_EXERCISE MATERIAL:_
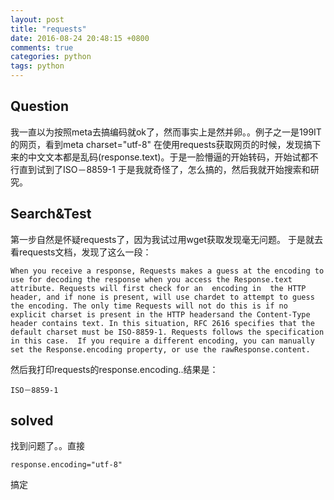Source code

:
 ```yaml
---
layout: post
title: "requests"
date: 2016-08-24 20:48:15 +0800
comments: true
categories: python
tags: python
---
```

## Question
我一直以为按照meta去搞编码就ok了，然而事实上是然并卵。。例子之一是199IT的网页，看到meta charset="utf-8"
在使用requests获取网页的时候，发现搞下来的中文文本都是乱码(response.text)。于是一脸懵逼的开始转码，开始试都不行直到试到了ISO－8859-1
于是我就奇怪了，怎么搞的，然后我就开始搜索和研究。
## Search&Test
第一步自然是怀疑requests了，因为我试过用wget获取发现毫无问题。
于是就去看requests文档，发现了这么一段：

`When you receive a response, Requests makes a guess at the encoding to use for decoding the
response when you access the Response.text attribute. Requests will first check for an  encoding in 
the HTTP header, and if none is present, will use chardet to attempt to guess the encoding.
The only time Requests will not do this is if no explicit charset is present in the HTTP
headersand the Content-Type header contains text. In this situation, RFC 2616 specifies that
the default charset must be ISO-8859-1. Requests follows the specification in this case. 
If you require a different encoding, you can manually set the Response.encoding property,
or use the rawResponse.content.`

然后我打印requests的response.encoding..结果是：

    ISO－8859-1

## solved
找到问题了。。直接

    response.encoding="utf-8"

 搞定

_WHAT IS EXPECTED:_ Reproduce the records above from their first line to the line bearing "response when you", both ends included, leaving every picture out.

_EXERCISE RESPONSE:_
Source code

:
 ```yaml
---
layout: post
title: "requests"
date: 2016-08-24 20:48:15 +0800
comments: true
categories: python
tags: python
---
```

## Question
我一直以为按照meta去搞编码就ok了，然而事实上是然并卵。。例子之一是199IT的网页，看到meta charset="utf-8"
在使用requests获取网页的时候，发现搞下来的中文文本都是乱码(response.text)。于是一脸懵逼的开始转码，开始试都不行直到试到了ISO－8859-1
于是我就奇怪了，怎么搞的，然后我就开始搜索和研究。
## Search&Test
第一步自然是怀疑requests了，因为我试过用wget获取发现毫无问题。
于是就去看requests文档，发现了这么一段：

`When you receive a response, Requests makes a guess at the encoding to use for decoding the
response when you access the Response.text attribute. Requests will first check for an  encoding in 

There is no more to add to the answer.